Excercise 3 step 4: Monitoring production
When the production is running, you can monitor its status to see how far the production has progressed and if there are any errors.
When you submit the request, you should see a response line that starts with a time stamp and then
INFO com.bc.calvalus: Production successfully ordered with ID <job-id>
where <job-id>
is a string starting with job_
followed by two numbers seperated by a _
.
In the following, we need the application ID which is almost the same, but with job_
replaced by application_
.
The application ID in the following commands is therefore application_
followed by the same two numbers with a single underscore in between, just like the job ID.
Fill in your application ID in the commands below where application-id
is written.
In the following there are a number of commands listed that can be used to monitor different aspects of our currently running production, with a short explanation of their use.
Listing all running applications
With this command, you can see all currently running applications. If everything went well, you will see your own application listed in the table.
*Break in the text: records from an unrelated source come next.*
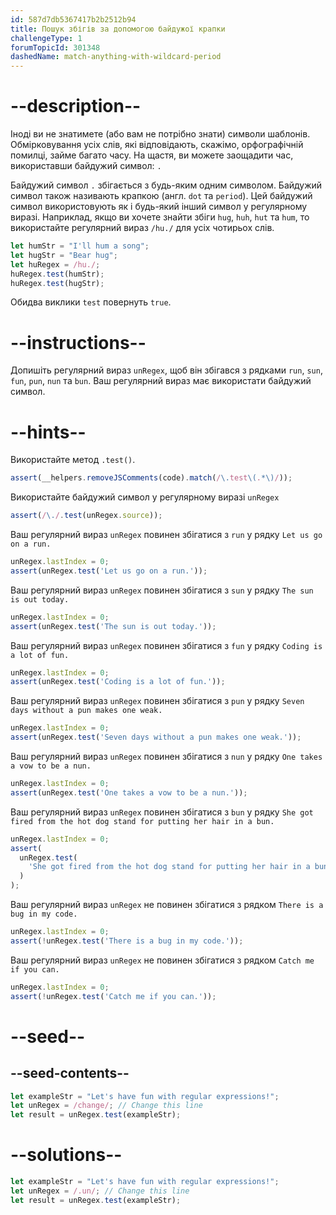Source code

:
```yaml
---
id: 587d7db5367417b2b2512b94
title: Пошук збігів за допомогою байдужої крапки
challengeType: 1
forumTopicId: 301348
dashedName: match-anything-with-wildcard-period
---
```


# --description--

Іноді ви не знатимете (або вам не потрібно знати) символи шаблонів. Обмірковування усіх слів, які відповідають, скажімо, орфографічній помилці, займе багато часу. На щастя, ви можете заощадити час, використавши байдужий символ: `.`

Байдужий символ `.` збігається з будь-яким одним символом. Байдужий символ також називають крапкою (англ. `dot` та `period`). Цей байдужий символ використовують як і будь-який інший символ у регулярному виразі. Наприклад, якщо ви хочете знайти збіги `hug`, `huh`, `hut` та `hum`, то використайте регулярний вираз `/hu./` для усіх чотирьох слів.

```js
let humStr = "I'll hum a song";
let hugStr = "Bear hug";
let huRegex = /hu./;
huRegex.test(humStr);
huRegex.test(hugStr);
```

Обидва виклики `test` повернуть `true`.

# --instructions--

Допишіть регулярний вираз `unRegex`, щоб він збігався з рядками `run`, `sun`, `fun`, `pun`, `nun` та `bun`. Ваш регулярний вираз має використати байдужий символ.

# --hints--

Використайте метод `.test()`.

```js
assert(__helpers.removeJSComments(code).match(/\.test\(.*\)/));
```

Використайте байдужий символ у регулярному виразі `unRegex`

```js
assert(/\./.test(unRegex.source));
```

Ваш регулярний вираз `unRegex` повинен збігатися з `run` у рядку `Let us go on a run.`

```js
unRegex.lastIndex = 0;
assert(unRegex.test('Let us go on a run.'));
```

Ваш регулярний вираз `unRegex` повинен збігатися з `sun` у рядку `The sun is out today.`

```js
unRegex.lastIndex = 0;
assert(unRegex.test('The sun is out today.'));
```

Ваш регулярний вираз `unRegex` повинен збігатися з `fun` у рядку `Coding is a lot of fun.`

```js
unRegex.lastIndex = 0;
assert(unRegex.test('Coding is a lot of fun.'));
```

Ваш регулярний вираз `unRegex` повинен збігатися з `pun` у рядку `Seven days without a pun makes one weak.`

```js
unRegex.lastIndex = 0;
assert(unRegex.test('Seven days without a pun makes one weak.'));
```

Ваш регулярний вираз `unRegex` повинен збігатися з `nun` у рядку `One takes a vow to be a nun.`

```js
unRegex.lastIndex = 0;
assert(unRegex.test('One takes a vow to be a nun.'));
```

Ваш регулярний вираз `unRegex` повинен збігатися з `bun` у рядку `She got fired from the hot dog stand for putting her hair in a bun.`

```js
unRegex.lastIndex = 0;
assert(
  unRegex.test(
    'She got fired from the hot dog stand for putting her hair in a bun.'
  )
);
```

Ваш регулярний вираз `unRegex` не повинен збігатися з рядком `There is a bug in my code.`

```js
unRegex.lastIndex = 0;
assert(!unRegex.test('There is a bug in my code.'));
```

Ваш регулярний вираз `unRegex` не повинен збігатися з рядком `Catch me if you can.`

```js
unRegex.lastIndex = 0;
assert(!unRegex.test('Catch me if you can.'));
```

# --seed--

## --seed-contents--

```js
let exampleStr = "Let's have fun with regular expressions!";
let unRegex = /change/; // Change this line
let result = unRegex.test(exampleStr);
```

# --solutions--

```js
let exampleStr = "Let's have fun with regular expressions!";
let unRegex = /.un/; // Change this line
let result = unRegex.test(exampleStr);
```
It can be useful to reduce the font size in your terminal when running this command, as the returned table is quite wide and will look strange if each table row is broken up into multiple lines of text.
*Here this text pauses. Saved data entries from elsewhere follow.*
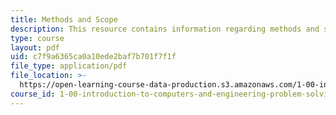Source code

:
```yaml
---
title: Methods and Scope
description: This resource contains information regarding methods and scope.
type: course
layout: pdf
uid: c7f9a6365ca0a10ede2baf7b701f7f1f
file_type: application/pdf
file_location: >-
  https://open-learning-course-data-production.s3.amazonaws.com/1-00-introduction-to-computers-and-engineering-problem-solving-spring-2012/c7f9a6365ca0a10ede2baf7b701f7f1f_MIT1_00S12_Lec_6.pdf
course_id: 1-00-introduction-to-computers-and-engineering-problem-solving-spring-2012
---
```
The output will contain the Application ID. If you forgot the application ID, this is your way to recover it. You can identify your production from your username and name of the production.
yarn application -list
By default, this command only lists applications that are either in either of the states SUBMITTED
, ACCEPTED
or RUNNING
.
This will include your production if everything went well.
However, if there has been an error or if the production already finished successfully, it will not show up.
You can filter the output to include applications in a particular state
by adding the -appStates
flag.
Possible states include the three states included by default (see above), FINISHED
(if everything went well), FAILED
(if it didn't) and KILLED
(if the application was terminated externally).
If your application encountered an error, it should be visible if you run
yarn application -list -appStates FAILED
If you don't know the status of the application, you can use the
yarn application
command explained in the next section.
Determining the status of an application
This command lists the status of a particular application.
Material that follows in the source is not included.